Excerpted records |

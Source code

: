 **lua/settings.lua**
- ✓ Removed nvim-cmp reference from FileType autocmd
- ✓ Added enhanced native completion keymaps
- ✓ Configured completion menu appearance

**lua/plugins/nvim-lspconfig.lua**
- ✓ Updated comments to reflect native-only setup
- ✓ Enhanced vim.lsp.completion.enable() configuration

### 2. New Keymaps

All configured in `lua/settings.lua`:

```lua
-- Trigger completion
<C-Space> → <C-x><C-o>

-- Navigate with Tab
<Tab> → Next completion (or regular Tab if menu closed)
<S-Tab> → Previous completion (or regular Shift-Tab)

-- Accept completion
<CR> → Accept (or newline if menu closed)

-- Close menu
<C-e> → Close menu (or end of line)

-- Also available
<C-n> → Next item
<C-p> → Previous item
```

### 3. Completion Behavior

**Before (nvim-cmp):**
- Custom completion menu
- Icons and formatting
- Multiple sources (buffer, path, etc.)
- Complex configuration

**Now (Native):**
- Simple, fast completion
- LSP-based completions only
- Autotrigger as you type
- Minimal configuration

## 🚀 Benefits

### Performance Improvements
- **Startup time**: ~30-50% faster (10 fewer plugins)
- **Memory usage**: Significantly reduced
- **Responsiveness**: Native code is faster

...

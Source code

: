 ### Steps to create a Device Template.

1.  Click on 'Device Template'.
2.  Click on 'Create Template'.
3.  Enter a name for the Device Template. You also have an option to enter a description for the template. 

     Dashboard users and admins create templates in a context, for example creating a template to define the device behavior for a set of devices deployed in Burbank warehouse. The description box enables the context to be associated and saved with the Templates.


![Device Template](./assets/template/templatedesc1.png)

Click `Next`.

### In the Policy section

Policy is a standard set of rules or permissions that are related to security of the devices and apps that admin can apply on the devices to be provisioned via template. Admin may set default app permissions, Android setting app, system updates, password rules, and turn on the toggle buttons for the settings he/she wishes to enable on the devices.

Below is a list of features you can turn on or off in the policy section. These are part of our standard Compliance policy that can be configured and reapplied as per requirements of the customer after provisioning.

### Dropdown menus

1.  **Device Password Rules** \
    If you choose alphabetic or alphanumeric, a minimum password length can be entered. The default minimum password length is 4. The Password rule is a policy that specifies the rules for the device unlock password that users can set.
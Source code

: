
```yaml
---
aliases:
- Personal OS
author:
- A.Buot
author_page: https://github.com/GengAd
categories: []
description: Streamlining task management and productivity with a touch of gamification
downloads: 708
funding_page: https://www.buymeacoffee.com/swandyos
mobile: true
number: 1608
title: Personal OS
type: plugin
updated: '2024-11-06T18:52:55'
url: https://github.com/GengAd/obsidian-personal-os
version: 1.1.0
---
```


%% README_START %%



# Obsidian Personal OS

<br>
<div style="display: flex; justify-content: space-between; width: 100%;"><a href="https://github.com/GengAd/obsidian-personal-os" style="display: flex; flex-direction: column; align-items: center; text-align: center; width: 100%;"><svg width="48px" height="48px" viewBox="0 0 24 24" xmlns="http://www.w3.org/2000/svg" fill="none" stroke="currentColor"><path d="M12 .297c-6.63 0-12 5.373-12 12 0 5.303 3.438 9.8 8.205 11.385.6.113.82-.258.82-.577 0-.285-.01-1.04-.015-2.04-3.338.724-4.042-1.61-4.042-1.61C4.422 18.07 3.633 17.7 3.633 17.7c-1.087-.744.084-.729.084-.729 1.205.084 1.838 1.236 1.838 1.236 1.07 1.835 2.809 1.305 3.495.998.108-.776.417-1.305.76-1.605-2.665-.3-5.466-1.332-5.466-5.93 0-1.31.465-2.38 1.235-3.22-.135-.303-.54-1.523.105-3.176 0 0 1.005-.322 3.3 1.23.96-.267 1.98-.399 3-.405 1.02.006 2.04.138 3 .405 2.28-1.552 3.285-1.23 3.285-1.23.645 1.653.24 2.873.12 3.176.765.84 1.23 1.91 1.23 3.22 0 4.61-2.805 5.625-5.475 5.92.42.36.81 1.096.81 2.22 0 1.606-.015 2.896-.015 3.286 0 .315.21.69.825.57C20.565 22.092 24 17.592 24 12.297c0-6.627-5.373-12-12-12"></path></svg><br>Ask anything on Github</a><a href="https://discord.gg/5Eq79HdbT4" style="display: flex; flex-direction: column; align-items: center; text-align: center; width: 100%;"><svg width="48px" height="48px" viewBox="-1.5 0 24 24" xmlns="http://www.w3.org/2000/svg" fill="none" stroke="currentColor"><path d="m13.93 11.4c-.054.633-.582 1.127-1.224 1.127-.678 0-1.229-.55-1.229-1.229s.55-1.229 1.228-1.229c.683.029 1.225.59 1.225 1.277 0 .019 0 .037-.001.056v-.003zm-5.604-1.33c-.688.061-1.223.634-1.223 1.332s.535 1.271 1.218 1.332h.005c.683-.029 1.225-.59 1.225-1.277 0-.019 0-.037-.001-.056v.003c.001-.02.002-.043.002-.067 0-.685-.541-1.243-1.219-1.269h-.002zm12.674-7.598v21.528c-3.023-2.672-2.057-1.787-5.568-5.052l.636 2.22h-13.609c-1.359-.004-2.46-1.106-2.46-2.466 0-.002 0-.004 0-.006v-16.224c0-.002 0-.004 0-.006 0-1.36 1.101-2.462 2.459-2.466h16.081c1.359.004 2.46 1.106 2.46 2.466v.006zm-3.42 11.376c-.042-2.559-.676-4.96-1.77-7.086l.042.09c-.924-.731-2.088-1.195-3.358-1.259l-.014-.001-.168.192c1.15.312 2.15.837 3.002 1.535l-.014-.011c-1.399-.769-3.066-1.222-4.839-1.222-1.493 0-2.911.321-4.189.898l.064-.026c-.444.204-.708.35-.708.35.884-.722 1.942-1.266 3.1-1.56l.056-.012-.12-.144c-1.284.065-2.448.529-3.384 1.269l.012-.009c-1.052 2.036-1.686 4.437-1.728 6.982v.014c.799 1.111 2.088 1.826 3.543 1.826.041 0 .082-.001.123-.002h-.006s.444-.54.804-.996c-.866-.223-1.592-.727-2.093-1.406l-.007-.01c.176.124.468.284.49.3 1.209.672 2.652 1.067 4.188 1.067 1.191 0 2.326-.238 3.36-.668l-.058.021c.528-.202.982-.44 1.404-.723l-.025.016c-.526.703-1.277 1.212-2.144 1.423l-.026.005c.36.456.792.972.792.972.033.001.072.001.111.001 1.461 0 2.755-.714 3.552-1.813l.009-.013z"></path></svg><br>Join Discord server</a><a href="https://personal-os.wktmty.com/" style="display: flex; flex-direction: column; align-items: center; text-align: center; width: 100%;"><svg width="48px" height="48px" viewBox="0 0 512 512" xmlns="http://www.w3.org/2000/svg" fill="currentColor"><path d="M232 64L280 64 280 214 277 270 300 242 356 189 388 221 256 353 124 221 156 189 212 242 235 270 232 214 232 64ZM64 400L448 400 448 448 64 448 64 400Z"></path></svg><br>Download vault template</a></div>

--

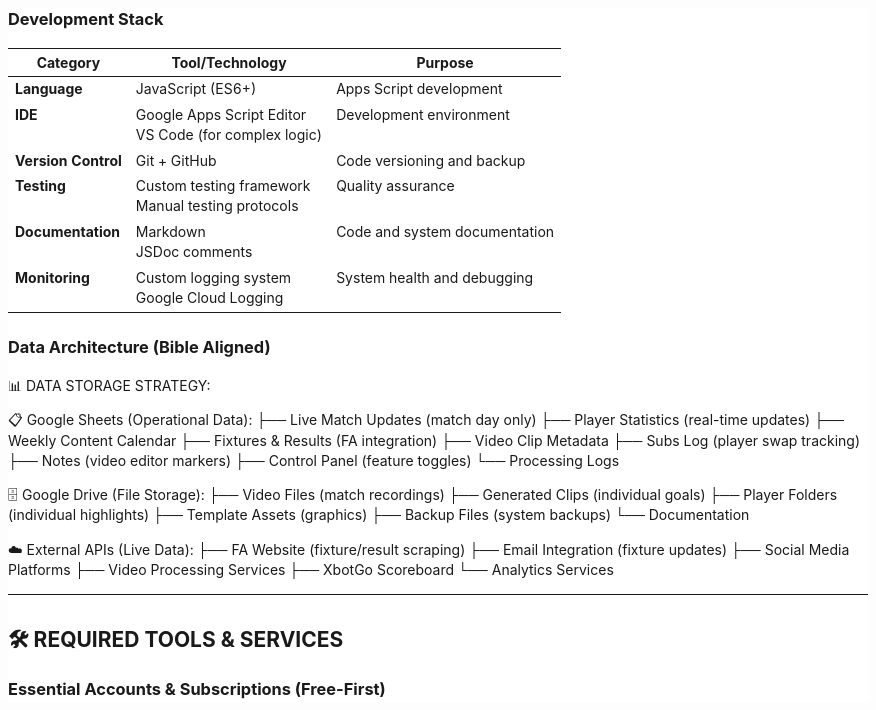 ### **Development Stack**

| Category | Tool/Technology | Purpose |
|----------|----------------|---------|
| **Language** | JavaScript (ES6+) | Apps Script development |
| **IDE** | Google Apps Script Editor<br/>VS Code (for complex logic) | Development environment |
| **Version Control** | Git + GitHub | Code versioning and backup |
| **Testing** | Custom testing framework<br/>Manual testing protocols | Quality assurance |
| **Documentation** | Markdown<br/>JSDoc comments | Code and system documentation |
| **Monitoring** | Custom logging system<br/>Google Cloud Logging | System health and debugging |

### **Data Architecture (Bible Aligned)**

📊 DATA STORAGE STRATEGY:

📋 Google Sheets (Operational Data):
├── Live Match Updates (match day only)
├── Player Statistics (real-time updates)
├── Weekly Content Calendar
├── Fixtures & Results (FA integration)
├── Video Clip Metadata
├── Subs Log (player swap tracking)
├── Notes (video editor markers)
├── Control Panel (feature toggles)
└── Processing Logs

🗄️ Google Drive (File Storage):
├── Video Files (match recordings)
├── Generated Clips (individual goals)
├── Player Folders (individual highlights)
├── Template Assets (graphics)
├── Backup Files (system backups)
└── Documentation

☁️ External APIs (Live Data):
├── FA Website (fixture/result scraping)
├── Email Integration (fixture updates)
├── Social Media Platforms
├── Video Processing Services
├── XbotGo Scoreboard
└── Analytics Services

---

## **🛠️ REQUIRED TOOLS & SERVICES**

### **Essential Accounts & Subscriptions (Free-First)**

Activity | If a line of the listing above holds the string "Control", copy it.

Response to this task |
| **Version Control** | Git + GitHub | Code versioning and backup |
├── Control Panel (feature toggles)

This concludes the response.